§ Listed records
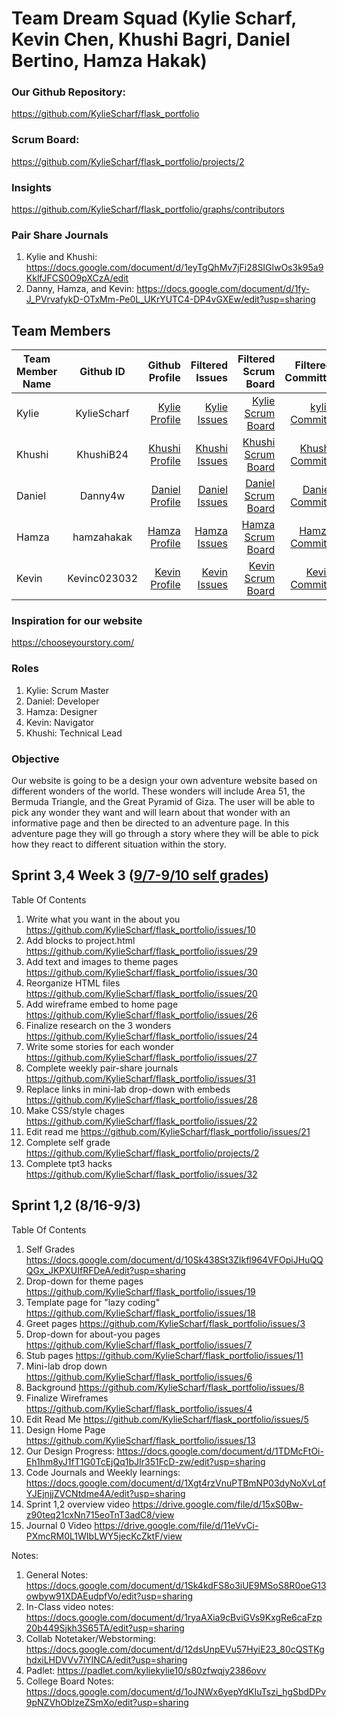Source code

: 
# Team Dream Squad (Kylie Scharf, Kevin Chen, Khushi Bagri, Daniel Bertino, Hamza Hakak)

### Our Github Repository: 
https://github.com/KylieScharf/flask_portfolio
### Scrum Board:
https://github.com/KylieScharf/flask_portfolio/projects/2
### Insights
https://github.com/KylieScharf/flask_portfolio/graphs/contributors

### Pair Share Journals
1. Kylie and Khushi: https://docs.google.com/document/d/1eyTgQhMv7jFi28SIGlwOs3k95a9KklfJFCS0O9pXCzA/edit
2. Danny, Hamza, and Kevin: https://docs.google.com/document/d/1fy-J_PVrvafykD-OTxMm-Pe0L_UKrYUTC4-DP4vGXEw/edit?usp=sharing

## Team Members
| Team Member Name        | Github ID     | Github Profile  | Filtered Issues | Filtered Scrum Board | Filtered Committs |
| -------------           |:-------------:|           -----:|           -----:|                -----:|             -----:|
| Kylie      | KylieScharf | [Kylie Profile](https://github.com/KylieScharf) | [Kylie Issues](https://github.com/KylieScharf/flask_portfolio/issues/assigned/KylieScharf) |  [Kylie Scrum Board](https://github.com/KylieScharf/flask_portfolio/projects/2?card_filter_query=assignee%3Akyliescharf)| [kylie Commits](https://github.com/KylieScharf/flask_portfolio/commits?author=KylieScharf) |
| Khushi      | KhushiB24 | [Khushi Profile](https://github.com/KhushiB24) | [Khushi Issues](https://github.com/KylieScharf/flask_portfolio/issues/assigned/KhushiB24) |  [Khushi Scrum Board](https://github.com/KylieScharf/flask_portfolio/projects/2?card_filter_query=assignee%3AKhushiB24)| [Khushi Commits](https://github.com/KylieScharf/flask_portfolio/commits?author=KhushiB24) |
| Daniel     | Danny4w | [Daniel Profile](https://github.com/Danny4w)| [Daniel Issues](https://github.com/KylieScharf/flask_portfolio/issues/assigned/Danny4w) |  [Daniel Scrum Board](https://github.com/KylieScharf/flask_portfolio/projects/2?card_filter_query=assignee%3ADanny4w)| [Daniel Commits](https://github.com/KylieScharf/flask_portfolio/commits?author=Danny4w) |
| Hamza    | hamzahakak | [Hamza Profile](https://github.com/hamzahakak) | [Hamza Issues](https://github.com/KylieScharf/flask_portfolio/issues/assigned/hamzahakak) |  [Hamza Scrum Board](https://github.com/KylieScharf/flask_portfolio/projects/2?card_filter_query=assignee%3Ahamzahakak)| [Hamza Commits](https://github.com/KylieScharf/flask_portfolio/commits?author=hamzahakak) |
| Kevin     | Kevinc023032 | [Kevin Profile](https://github.com/Kevinc023032) | [Kevin Issues](https://github.com/KylieScharf/flask_portfolio/issues/assigned/Kevinc023032) |  [Kevin Scrum Board](https://github.com/KylieScharf/flask_portfolio/projects/2?card_filter_query=assignee%3AKevinc023032)| [Kevin Commits](https://github.com/KylieScharf/flask_portfolio/commits?author=Kevinc023032) |

### Inspiration for our website
https://chooseyourstory.com/
### Roles
1. Kylie: Scrum Master
2. Daniel: Developer
3. Hamza: Designer
4. Kevin: Navigator
5. Khushi: Technical Lead
### Objective
Our website is going to be a design your own adventure website based on different wonders of the world.
These wonders will include Area 51, the Bermuda Triangle, and the Great Pyramid of Giza.
The user will be able to pick any wonder they want and will learn about that wonder with an informative page and then be directed to an adventure page.
In this adventure page they will go through a story where they will be able to pick how they react to different situation within the story.


## Sprint 3,4 Week 3 ([9/7-9/10 self grades](https://docs.google.com/document/d/10Sk438St3Zlkfl964VFOpiJHuQQQGx_JKPXUIfRFDeA/edit?usp=sharing))
Table Of Contents
1. Write what you want in the about you https://github.com/KylieScharf/flask_portfolio/issues/10
2. Add blocks to project.html https://github.com/KylieScharf/flask_portfolio/issues/29
3. Add text and images to theme pages https://github.com/KylieScharf/flask_portfolio/issues/30
4. Reorganize HTML files https://github.com/KylieScharf/flask_portfolio/issues/20
5. Add wireframe embed to home page https://github.com/KylieScharf/flask_portfolio/issues/26
6. Finalize research on the 3 wonders https://github.com/KylieScharf/flask_portfolio/issues/24
7. Write some stories for each wonder https://github.com/KylieScharf/flask_portfolio/issues/27
8. Complete weekly pair-share journals https://github.com/KylieScharf/flask_portfolio/issues/31
9. Replace links in mini-lab drop-down with embeds https://github.com/KylieScharf/flask_portfolio/issues/28
10. Make CSS/style chages https://github.com/KylieScharf/flask_portfolio/issues/22
11. Edit read me https://github.com/KylieScharf/flask_portfolio/issues/21
12. Complete self grade https://github.com/KylieScharf/flask_portfolio/projects/2
13. Complete tpt3 hacks https://github.com/KylieScharf/flask_portfolio/issues/32


## Sprint 1,2 (8/16-9/3) 
Table Of Contents
1. Self Grades https://docs.google.com/document/d/10Sk438St3Zlkfl964VFOpiJHuQQQGx_JKPXUIfRFDeA/edit?usp=sharing
2. Drop-down for theme pages https://github.com/KylieScharf/flask_portfolio/issues/19
3. Template page for "lazy coding" https://github.com/KylieScharf/flask_portfolio/issues/18
4. Greet pages https://github.com/KylieScharf/flask_portfolio/issues/3
5. Drop-down for about-you pages https://github.com/KylieScharf/flask_portfolio/issues/7
6. Stub pages https://github.com/KylieScharf/flask_portfolio/issues/11
7. Mini-lab drop down https://github.com/KylieScharf/flask_portfolio/issues/6
8. Background https://github.com/KylieScharf/flask_portfolio/issues/8
9. Finalize Wireframes https://github.com/KylieScharf/flask_portfolio/issues/4
10. Edit Read Me https://github.com/KylieScharf/flask_portfolio/issues/5
11. Design Home Page https://github.com/KylieScharf/flask_portfolio/issues/13
12. Our Design Progress: https://docs.google.com/document/d/1TDMcFtOi-Eh1hm8yJ1fT1G0TcEjQq1bJIr351FcD-zw/edit?usp=sharing
13. Code Journals and Weekly learnings: https://docs.google.com/document/d/1Xgt4rzVnuPTBmNP03dyNoXvLqfYJEjnjjZVCNtdme4A/edit?usp=sharing
14. Sprint 1,2 overview video https://drive.google.com/file/d/15xS0Bw-z90teq21cxNn715eoTnT3adC8/view
15. Journal 0 Video https://drive.google.com/file/d/11eVvCi-PXmcRM0L1WIbLWY5jecKcZktF/view

Notes:
1. General Notes: https://docs.google.com/document/d/1Sk4kdFS8o3iUE9MSoS8R0oeG13owbyw91XDAEudpfVo/edit?usp=sharing
2. In-Class video notes: https://docs.google.com/document/d/1ryaAXia9cBviGVs9KxgRe6caFzp20b449Sjkh3S65TA/edit?usp=sharing
3. Collab Notetaker/Webstorming: https://docs.google.com/document/d/12dsUnpEVu57HyiE23_80cQSTKghdxiLHDVVv7iYlNCA/edit?usp=sharing
4. Padlet: https://padlet.com/kyliekylie10/s80zfwqjy2386ovv
5. College Board Notes: https://docs.google.com/document/d/1oJNWx6yepYdKIuTszi_hgSbdDPv9pNZVhOblzeZSmXo/edit?usp=sharing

§ Your objective
Among the entries above, the lines between the ones containing "The user will" and "In this adventure", inclusive, are to be transcribed exactly. No other line is to be given.

§ Response to the exercise
The user will be able to pick any wonder they want and will learn about that wonder with an informative page and then be directed to an adventure page.
In this adventure page they will go through a story where they will be able to pick how they react to different situation within the story.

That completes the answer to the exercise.